“Indeed, my plans are not like your plans, and my deeds are not like your deeds, for just as the sky is higher than the earth, so my deeds are superior to your deeds and my plans superior to your plans.”  Isaiah 55:8,9

I like to think of myself as okay. Not great, but at least okay. I am probably not the only one who likes to think that way. It is comforting, I guess, to look around and believe that there are a lot of people worse than we are. But today I was looking at these verses in Isaiah and I realize that the word “your”  in these verses was talking about me. Not the other guy, but me. My deeds are not like God’s deeds. My ways are not God’s ways. In all ways, His ways are superior to my ways.

This reality can be fairly depressing if we ponder it. We fall short in all ways. Not just some of us, but all of us! Well, it would be depressing if the story stopped there. But God does not stop there and leave us with no hope.  Almost every part of the Bible is about hope.
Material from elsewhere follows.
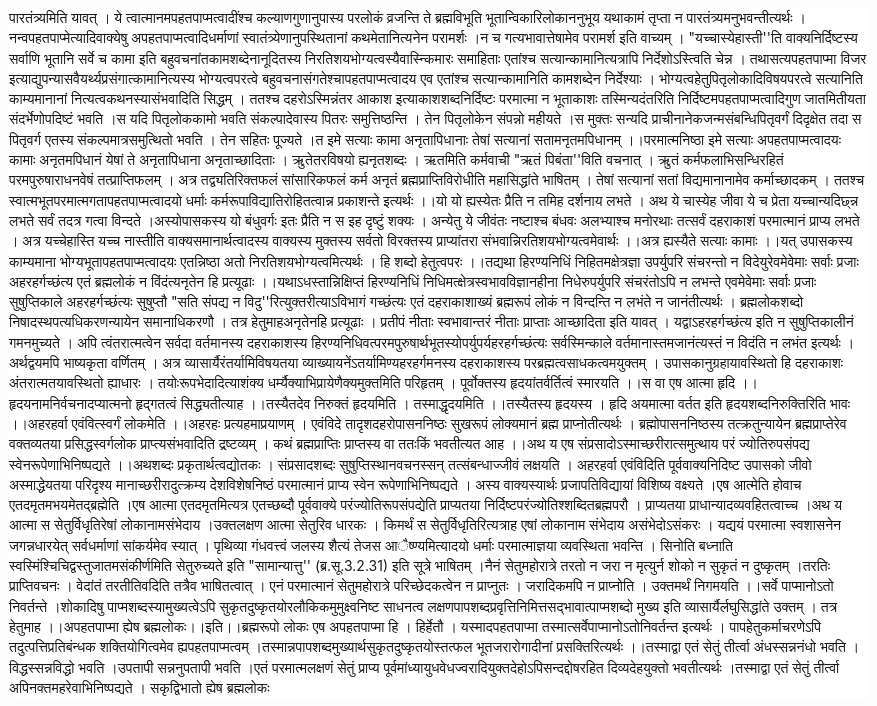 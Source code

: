 पारतंत्र्यमिति यावत् । ये त्वात्मानमपहतपाप्मत्वादींश्च कल्याणगुणानुपास्य परलोकं व्रजन्ति ते ब्रह्मविभूति भूतान्विकारिलोकाननुभूय यथाकामं तृप्ता न पारतंत्र्यमनुभवन्तीत्यर्थः । नन्वपहतपाप्मेत्यादिवाक्येषु अपहतपाप्मत्वादिधर्माणां स्वातंत्र्येणानुपस्थितानां कथमेतानित्यनेन परामर्शः ।न च गत्यभावात्तेषामेव परामर्श इति वाच्यम् । "यच्चास्येहास्ती''ति वाक्यनिर्दिष्टस्य सर्वाणि भूतानि सर्वे च कामा इति बहुवचनांतकामशब्देनानूदितस्य निरतिशयभोग्यत्वस्यैवास्न्किमारः समाहिताः एतांश्च सत्यान्कामानित्यत्रापि निर्देशोऽस्त्विति चेन्न । तथासत्यपहतपाप्मा विजर इत्याद्युपन्यासवैयर्थ्यप्रसंगात्कामानित्यस्य भोग्यत्वपरत्वे बहुवचनासंगतेश्चापहतपाप्मत्वादय एव एतांश्च सत्यान्कामानिति कामशब्देन निर्देश्याः । भोग्यत्वहेतुपितृलोकादिविषयपरत्वे सत्यानिति काम्यमानानां नित्यत्वकथनस्यासंभवादिति सिद्धम् । ततश्च दहरोऽस्मिन्नंतर आकाश इत्याकाशशब्दनिर्दिष्टः परमात्मा न भूताकाशः तस्मिन्यदंतरिति निर्दिष्टमपहतपाप्मत्वादिगुण जातमितीयता संदर्भेणोपदिष्टं भवति ।स यदि पितृलोककामो भवति संकल्पादेवास्य पितरः समुत्तिष्ठन्ति । तेन पितृलोकेन संपन्नो महीयते ।स मुक्तः सन्यदि प्राचीनानेकजन्मसंबन्धिपितृवर्गं दिदृक्षेत तदा स पितृवर्ग एतस्य संकल्पमात्रसमुत्थितो भवति । तेन सहितः पूज्यते ।त इमे सत्याः कामा अनृतापिधानाः तेषां सत्यानां सतामनृतमपिधानम् ।।परमात्मनिष्ठा इमे सत्याः अपहतपाप्मत्वादयः कामाः अनृतमपिधानं येषां ते अनृतापिधाना अनृताच्छादिताः । ऋुतेतरविषयो ह्यनृतशब्दः । ऋतमिति कर्मवाची "ऋतं पिबंता''विति वचनात् । ऋुतं कर्मफलाभिसन्धिरहितं परमपुरुषाराधनवेषं तत्प्राप्तिफलम् । अत्र तद्व्यतिरिक्तफलं सांसारिकफलं कर्म अनृतं ब्रह्मप्राप्तिविरोधीति महासिद्धांते भाषितम् । तेषां सत्यानां सतां विद्यमानानामेव कर्माच्छादकम् । ततश्च स्वात्मभूतपरमात्मगतापहतपाप्मत्वादयो धर्माः कर्मरूपाविद्यातिरोहितत्वान्न प्रकाशन्ते इत्यर्थः ।।यो यो ह्यस्येतः प्रैति न तमिह दर्शनाय लभते । अथ ये चास्येह जीवा ये च प्रेता यच्चान्यदिछ्न्न लभते सर्वं तदत्र गत्वा विन्दते ।अस्योपासकस्य यो बंधुवर्गः इतः प्रैति न स इह दृष्टुं शक्यः । अन्येतु ये जीवंतः नष्टाश्च बंधवः अलभ्याश्च मनोरथाः तत्सर्वं दहराकाशं परमात्मानं प्राप्य लभते । अत्र यच्चेहास्ति यच्च नास्तीति वाक्यसमानार्थत्वादस्य वाक्यस्य मुक्तस्य सर्वतो विरक्तस्य प्राप्यांतरा संभवान्निरतिशयभोग्यत्वमेवार्थः ।।अत्र ह्यस्यैते सत्याः कामाः ।।यत् उपासकस्य काम्यमाना भोग्यभूतापहतपाप्मत्वादयः एतन्निष्ठा अतो निरतिशयभोग्यत्वमित्यर्थः । हि शब्दो हेतुत्वपरः ।।तद्यथा हिरण्यनिधिं निहितमक्षेत्रज्ञा उपर्युपरि संचरन्तो न विदेयुरेवमेवेमाः सर्वाः प्रजाः अहरहर्गच्छंत्य एतं ब्रह्मलोकं न विंदंत्यनृतेन हि प्रत्यूढाः ।।यथाऽधस्तान्निक्षिप्तं हिरण्यनिधिं निधिमत्क्षेत्रस्वभावविज्ञानहीना निधेरुपर्युपरि संचरंतोऽपि न लभन्ते एवमेवेमाः सर्वाः प्रजाः सुषुप्तिकाले अहरहर्गच्छंत्यः सुषुप्तौ "सति संपद्य न विदु''रित्युक्तरीत्याऽविभागं गच्छंत्यः एतं दहराकाशाख्यं ब्रह्मरूपं लोकं न विन्दन्ति न लभंते न जानंतीत्यर्थः । ब्रह्मलोकशब्दो निषादस्थपत्यधिकरणन्यायेन समानाधिकरणौ । तत्र हेतुमाहअनृतेनहि प्रत्यूढाः । प्रतीपं नीताः स्वभावान्तरं नीताः प्राप्ताः आच्छादिता इति यावत् । यद्वाऽहरहर्गच्छंत्य इति न सुषुप्तिकालीनं गमनमुच्यते । अपि त्वंतरात्मत्वेन सर्वदा वर्तमानस्य दहराकाशस्य हिरण्यनिधिवत्परमपुरुषार्थभूतस्योपर्युपर्यहरहर्गच्छंत्यः सर्वस्मिन्काले वर्तमानास्तमजानंत्यस्तं न विदंति न लभंत इत्यर्थः । अर्थद्वयमपि भाष्यकृता वर्णितम् । अत्र व्यासार्यैरंतर्यामिविषयतया व्याख्यायनेंऽतर्यामिण्यहरहर्गमनस्य दहराकाशस्य परब्रह्मत्वसाधकत्वमयुक्तम् । उपासकानुग्रहायावस्थितो हि दहराकाशः अंतरात्मतयावस्थितो ह्याधारः । तयोःरूपभेदादित्याशंक्य धर्म्यैक्याभिप्रायेणैक्यमुक्तमिति परिहृतम् । पूर्वोक्तस्य हृदयांतर्वर्तित्वं स्मारयति ।।स वा एष आत्मा हृदि ।।हृदयनामनिर्वचनादप्यात्मनो हृद्गतत्वं सिद्ध्यतीत्याह ।।तस्यैतदेव निरुक्तं हृदयमिति । तस्माद्धृदयमिति ।।तस्यैतस्य हृदयस्य । हृदि अयमात्मा वर्तत इति हृदयशब्दनिरुक्तिरिति भावः ।।अहरहर्वा एवंवित्स्वर्गं लोकमेति ।।अहरहः प्रत्यहमाप्रयाणम् । एवंविदे तादृशदहरोपासननिष्ठः सुखरूपं लोक्यमानं ब्रह्म प्राप्नोतीत्यर्थः । ब्रह्मोपासननिष्ठस्य तत्क्रतुन्यायेन ब्रह्मप्राप्तेरेव वक्तव्यतया प्रसिद्धस्वर्गलोक प्राप्त्यसंभवादिति द्रष्टव्यम् । कथं ब्रह्मप्राप्तिः प्राप्तस्य वा ततःकिं भवतीत्यत आह ।।अथ य एष संप्रसादोऽस्माच्छरीरात्समुत्थाय परं ज्योतिरुपसंपद्य स्वेनरूपेणाभिनिष्पद्यते ।।अथशब्दः प्रकृतार्थत्वद्योतकः । संप्रसादशब्दः सुषुप्तिस्थानवचनस्सन् तत्संबन्धाज्जीवं लक्षयति । अहरहर्वा एवंविदिति पूर्ववाक्यनिदिष्ट उपासको जीवो अस्माद्धेयतया परिदृश्य मानाच्छरीरादुत्क्रम्य देशविशेषनिष्ठं परमात्मानं प्राप्य स्वेन रूपेणाभिनिष्पद्यते । अस्य वाक्यस्यार्थः प्रजापतिविद्यायां विशिष्य वक्ष्यते ।एष आत्मेति होवाच एतदमृतमभयमेतद्ब्रह्मेति ।एष आत्मा एतदमृतमित्यत्र एतच्छब्दौ पूर्ववाक्ये परंज्योतिरूपसंपद्येति प्राप्यतया निर्दिष्टपरंज्योतिश्शब्दितब्रह्मपरौ । प्राप्यतया प्राधान्यादव्यवहितत्वाच्च ।अथ य आत्मा स सेतुर्विधृतिरेषां लोकानामसंभेदाय ।उक्तलक्षण आत्मा सेतुरिव धारकः । किमर्थं स सेतुर्विधृतिरित्यत्राह एषां लोकानाम संभेदाय असंभेदोऽसंकरः । यद्ययं परमात्मा स्वशासनेन जगन्नधारयेत् सर्वधर्माणां सांकर्यमेव स्यात् । पृथिव्या गंधवत्त्वं जलस्य शैत्यं तेजस आैष्ण्यमित्यादयो धर्माः परमात्माज्ञया व्यवस्थिता भवन्ति । सिनोति बध्नाति स्वस्मिंश्चिचिद्वस्तुजातमसंकीर्णमिति सेतुरुच्यते इति "सामान्यात्तु'' (ब्र.सू.3.2.31) इति सूत्रे भाषितम् ।नैनं सेतुमहोरात्रे तरतो न जरा न मृत्युर्न शोको न सुकृतं न दुष्कृतम् ।तरतिः प्राप्तिवचनः । वेदांतं तरतीतिवदिति तत्रैव भाषितत्वात् । एनं परमात्मानं सेतुमहोरात्रे परिच्छेदकत्वेन न प्राप्नुतः । जरादिकमपि न प्राप्नोति । उक्तमर्थं निगमयति ।।सर्वे पाप्मानोऽतो निवर्तन्ते ।शोकादिषु पाप्मशब्दस्यामुख्यत्वेऽपि सुकृतदुष्कृतयोरलौकिकमुमुक्ष्वनिष्ट साधनत्व लक्षणपापशब्दप्रवृत्तिनिमित्तसद्भावात्पाप्मशब्दो मुख्य इति व्यासार्यैर्लघुसिद्धांते उक्तम् । तत्र हेतुमाह ।।अपहतपाप्मा ह्येष ब्रह्मलोकः।।इति।।ब्रह्मरूपो लोकः एष अपहतपाप्मा हि । हिर्हेतौ । यस्मादपहतपाप्मा तस्मात्सर्वेपाप्मानोऽतोनिवर्तन्त इत्यर्थः । पापहेतुकर्माचरणेऽपि तदुत्पत्तिप्रतिबंन्धक शक्तियोगित्वमेव ह्यपहतपाप्मत्वम् ।तस्मान्नपापशब्दमुख्यार्थसुकृतदुष्कृतयोस्तत्फल भूतजरारोगादीनां प्रसक्तिरित्यर्थः ।।तस्माद्वा एतं सेतुं तीर्त्वा अंधस्सन्ननंधो भवति । विद्धस्सन्नविद्धो भवति ।उपतापी सन्ननुपतापी भवति ।एतं परमात्मलक्षणं सेतुं प्राप्य पूर्वमांध्यायुधवेधज्वरादियुक्तदेहोऽपिसन्दद्दोषरहित दिव्यदेहयुक्तो भवतीत्यर्थः ।तस्माद्वा एतं सेतुं तीर्त्वा अपिनक्तमहरेवाभिनिष्पद्यते । सकृद्विभातो ह्येष ब्रह्मलोकः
It tells us how we can triumph in spite of our misguided ways. The Bible gives us hope in a world of hopelessness. Psalm 46:1 says that “God is our refuge and strength, an ever-present help in trouble,” which is so much more comforting than “I am my own refuge and strength and I can rely on myself in times of trouble.” Since my ways are not God’s ways, to rely on myself is a losing proposition.

A while backI took back a couple of inferior rafts that I had bought for camping. I upgraded to one (not two cheap ones, but one good one) that actually floats. I thought it would be a good investment, especially for whoever is in the middle of the river in it. (Never go cheap on eye surgeons or rafts.) Our ways are like those rafts. They are inferior and regardless of how fast or slow the leak is, our ways will eventually “leak.”  Like the rafts, we cannot patch them on our own. We can try to fix things up, but it will never work. I had to get a new raft, just like we have to become new creatures. We can’t patch up the old, we must become new. That can only be done through Christ.
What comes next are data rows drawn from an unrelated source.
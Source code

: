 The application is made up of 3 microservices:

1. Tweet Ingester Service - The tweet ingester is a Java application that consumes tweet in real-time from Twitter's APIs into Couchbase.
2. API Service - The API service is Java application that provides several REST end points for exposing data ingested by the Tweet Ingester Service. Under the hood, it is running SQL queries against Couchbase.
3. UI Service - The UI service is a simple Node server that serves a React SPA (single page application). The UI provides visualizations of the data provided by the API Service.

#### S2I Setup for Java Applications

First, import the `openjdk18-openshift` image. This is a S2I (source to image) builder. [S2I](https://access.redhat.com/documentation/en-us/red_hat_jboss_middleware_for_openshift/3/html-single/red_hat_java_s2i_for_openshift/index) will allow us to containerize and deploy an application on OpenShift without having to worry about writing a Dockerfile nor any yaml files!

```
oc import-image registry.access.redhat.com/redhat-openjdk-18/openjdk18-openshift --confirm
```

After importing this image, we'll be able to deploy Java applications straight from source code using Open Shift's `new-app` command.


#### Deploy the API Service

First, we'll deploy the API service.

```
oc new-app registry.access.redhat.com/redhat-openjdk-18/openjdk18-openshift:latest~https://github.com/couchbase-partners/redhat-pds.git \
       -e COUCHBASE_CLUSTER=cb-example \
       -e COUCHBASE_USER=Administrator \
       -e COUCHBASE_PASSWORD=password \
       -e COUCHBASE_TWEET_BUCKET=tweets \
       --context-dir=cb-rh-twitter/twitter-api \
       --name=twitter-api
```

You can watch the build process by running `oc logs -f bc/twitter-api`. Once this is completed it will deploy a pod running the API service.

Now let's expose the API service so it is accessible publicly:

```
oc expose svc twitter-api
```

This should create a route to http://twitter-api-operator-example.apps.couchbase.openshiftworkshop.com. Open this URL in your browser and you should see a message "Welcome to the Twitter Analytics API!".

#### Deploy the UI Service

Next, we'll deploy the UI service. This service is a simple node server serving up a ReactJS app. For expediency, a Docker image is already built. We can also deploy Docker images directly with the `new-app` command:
I like to think some of my ways are good. But no matter how good I think they are, if they are mine, they are not the ways of God. What I need to do is to know God well enough to know His ways. When I start becoming more like Him, my ways will start to come in line with His ways. Some of us will go through life trying to patch one thing up after another. We leave God sitting over to the side, waiting for us, while we patch hole after hole, only to have the next one spring up. When we do that, we are just kicking the can down the road. The fix will be temporary. The only permanent fix is to give ourselves over to Christ and allow Him to make things new. By the time some of us are old we are floating in a pathetic raft barely staying afloat made up of more patches than original raft.  We paddle around wondering why we are so stressed, while a brand new one with our name awaits just in reach.

Many people want to try to do their own thing and try to align God with them. That would be like coming back to camp and instead of pulling ourselves to shore, we try to pull the shore to us. The shore, like God, is fixed. We must be the ones that move. If God’s ways are superior to ours, why should He come to us. It is logical that we go to Him. Unfortunately, the common practice is for us to do our own thing and then try to say that is God’s way as well.
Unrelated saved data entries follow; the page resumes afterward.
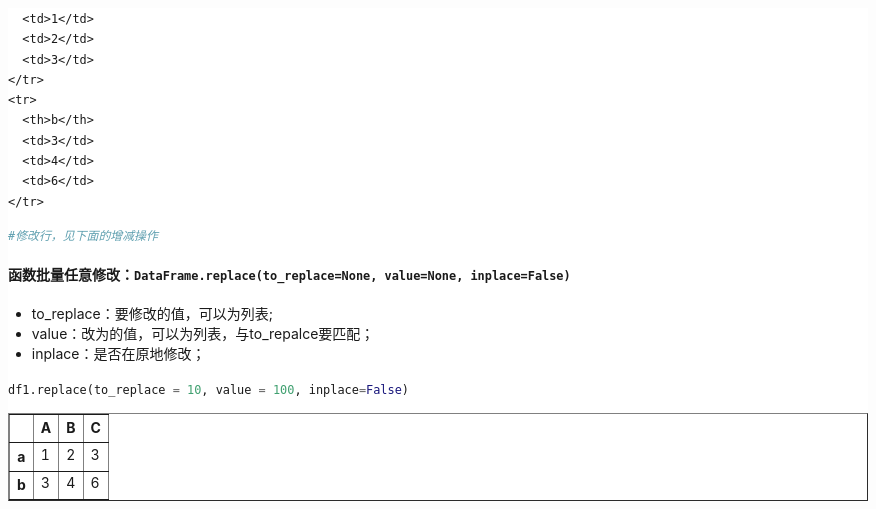       <td>1</td>
      <td>2</td>
      <td>3</td>
    </tr>
    <tr>
      <th>b</th>
      <td>3</td>
      <td>4</td>
      <td>6</td>
    </tr>
  </tbody>
</table>
</div>




```python
#修改行，见下面的增减操作
```

#### 函数批量任意修改：`DataFrame.replace(to_replace=None, value=None, inplace=False)`
- to_replace：要修改的值，可以为列表;
- value：改为的值，可以为列表，与to_repalce要匹配；
- inplace：是否在原地修改；


```python
df1.replace(to_replace = 10, value = 100, inplace=False)
```




<div>
<style scoped>
    .dataframe tbody tr th:only-of-type {
        vertical-align: middle;
    }

    .dataframe tbody tr th {
        vertical-align: top;
    }

    .dataframe thead th {
        text-align: right;
    }
</style>
<table border="1" class="dataframe">
  <thead>
    <tr style="text-align: right;">
      <th></th>
      <th>A</th>
      <th>B</th>
      <th>C</th>
    </tr>
  </thead>
  <tbody>
    <tr>
      <th>a</th>
      <td>1</td>
      <td>2</td>
      <td>3</td>
    </tr>
    <tr>
      <th>b</th>
      <td>3</td>
      <td>4</td>
      <td>6</td>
On one of our camping trips with the kids and grandkids was out in the river and my raft started sinking. I realized that I was probably going to go down with both ends of the raft above my head closing  like a giant clam.  Between screams for help,  I thought how much better it would have been to have a raft that holds air. Now I have one because I purchased one. The good news is that if we want to get rid of our inferior ways, we don’t have to make a purchase.  Our new ways have been paid for in full, and all we need to do is pick them up. Paul’s prayer for the Ephesians was the same prayer we should pray for ourselves. “(I) am asking God, the glorious Father of our Lord Jesus Christ, to give (me) spiritual wisdom and insight so that (I) might grow in (my) knowledge of (Him).  (I) pray that (my) heart will be flooded with light so that (I) can understand the confident hope He has given to those He has called—His holy people who are His rich and glorious inheritance.”  Now that’s how you fix a leaky raft.